Fabio Wajngarten, confirmou pagamento de influenciadores na divulgação de tratamento precoce

Em depoimento na CPI da Covid nesta quarta-feira (12), o ex-secretário de Comunicação do governo Bolsonaro, Fabio Wajngarten, confirmou que a Secom pagou influenciadores digitais para divulgarem o chamado “tratamento precoce” contra a covid-19.
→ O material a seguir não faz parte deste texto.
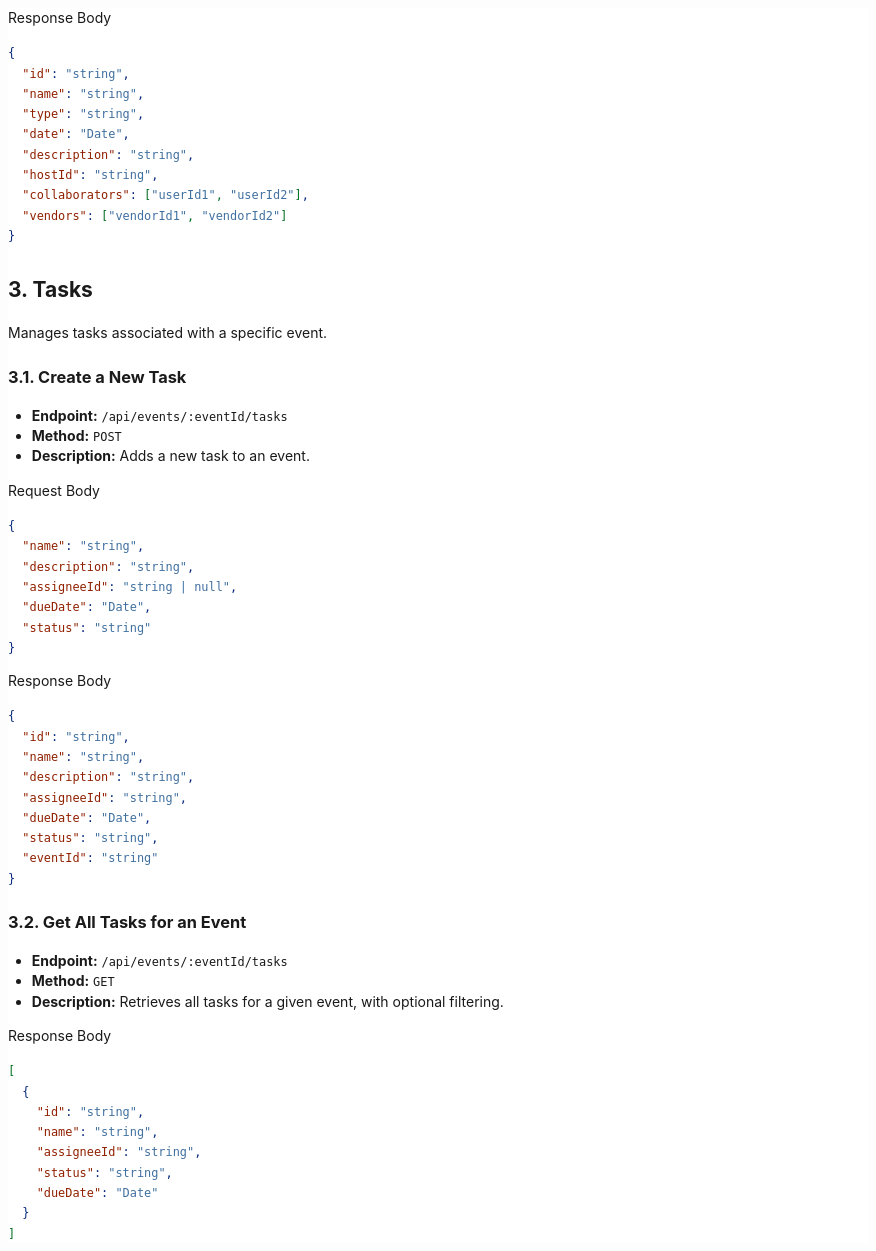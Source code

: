 Response Body
```json
{
  "id": "string",
  "name": "string",
  "type": "string",
  "date": "Date",
  "description": "string",
  "hostId": "string",
  "collaborators": ["userId1", "userId2"],
  "vendors": ["vendorId1", "vendorId2"]
}
```


## 3. Tasks
Manages tasks associated with a specific event.

### 3.1. Create a New Task
- **Endpoint:** `/api/events/:eventId/tasks`
- **Method:** `POST`
- **Description:** Adds a new task to an event.

Request Body
```json
{
  "name": "string",
  "description": "string",
  "assigneeId": "string | null",
  "dueDate": "Date",
  "status": "string"
}
```
Response Body
```json
{
  "id": "string",
  "name": "string",
  "description": "string",
  "assigneeId": "string",
  "dueDate": "Date",
  "status": "string",
  "eventId": "string"
}
```

### 3.2. Get All Tasks for an Event
- **Endpoint:** `/api/events/:eventId/tasks`
- **Method:** `GET`
- **Description:** Retrieves all tasks for a given event, with optional filtering.

Response Body
```json
[
  {
    "id": "string",
    "name": "string",
    "assigneeId": "string",
    "status": "string",
    "dueDate": "Date"
  }
]
```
O relator, senador Renan Calheiros (MDB-AL), o questionou sobre uma reportagem da Agência Pública que informou que a Secretaria de Comunicação gastou R$ 23 mil reais com os influenciadores Flavia Viana, que recebeu R$ 11.500, João Zoli, R$ 6 mil, Jéssika Taynara, R$ 3 mil, e Pam Puertas, que ganhou R$ 2.500.
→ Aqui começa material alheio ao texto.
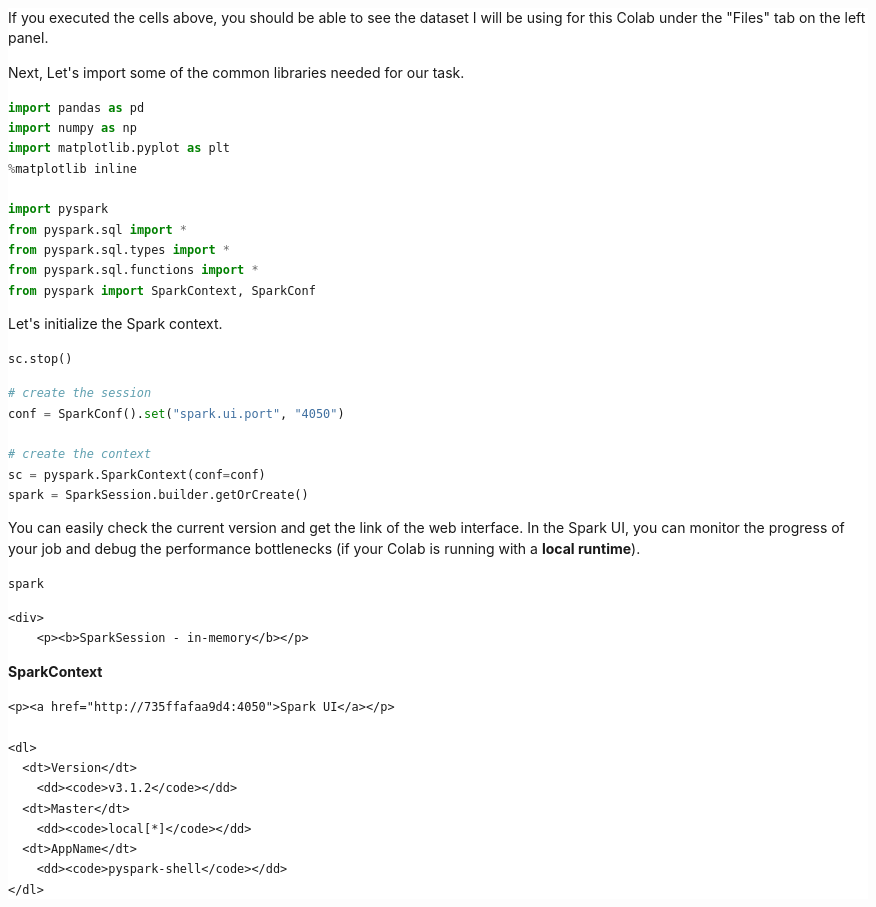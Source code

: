 If you executed the cells above, you should be able to see the dataset I will be using for this Colab under the "Files" tab on the left panel.

Next, Let's import some of the common libraries needed for our task.


```python
import pandas as pd
import numpy as np
import matplotlib.pyplot as plt
%matplotlib inline

import pyspark
from pyspark.sql import *
from pyspark.sql.types import *
from pyspark.sql.functions import *
from pyspark import SparkContext, SparkConf
```

Let's initialize the Spark context.


```python
sc.stop()
```


```python
# create the session
conf = SparkConf().set("spark.ui.port", "4050")

# create the context
sc = pyspark.SparkContext(conf=conf)
spark = SparkSession.builder.getOrCreate()
```

You can easily check the current version and get the link of the web interface. In the Spark UI, you can monitor the progress of your job and debug the performance bottlenecks (if your Colab is running with a **local runtime**).


```python
spark
```





    <div>
        <p><b>SparkSession - in-memory</b></p>

<div>
    <p><b>SparkContext</b></p>

    <p><a href="http://735ffafaa9d4:4050">Spark UI</a></p>

    <dl>
      <dt>Version</dt>
        <dd><code>v3.1.2</code></dd>
      <dt>Master</dt>
        <dd><code>local[*]</code></dd>
      <dt>AppName</dt>
        <dd><code>pyspark-shell</code></dd>
    </dl>
</div>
A informação foi confirmada por Wajngarten: “Se não me engano, o total dos cachês dos influenciadores deu R$ 23 mil. E por que naquele momento a agência sugeriu que usasse os influenciadores? Porque eles têm muitos seguidores e isso daria mais credibilidade”, justificou.

 

Ele admitiu que uma carta da Pfizer ao presidente Jair Bolsonaro sobre vacinas ficou sem resposta por dois meses. O ex-secretário negou que a Secom tenha feito campanha contra medidas de isolamento ou a favor de medicamentos sem eficácia contra a Covid-19. Senadores apresentaram vídeos e peças publicitárias que, segundo eles, contradizem sua a fala. O relator Renan Calheiros (MDB-AL) e outros senadores pediram a prisão de Wajngarten, que foi negada pelo presidente da CPI, Omar Aziz (PSD-AM).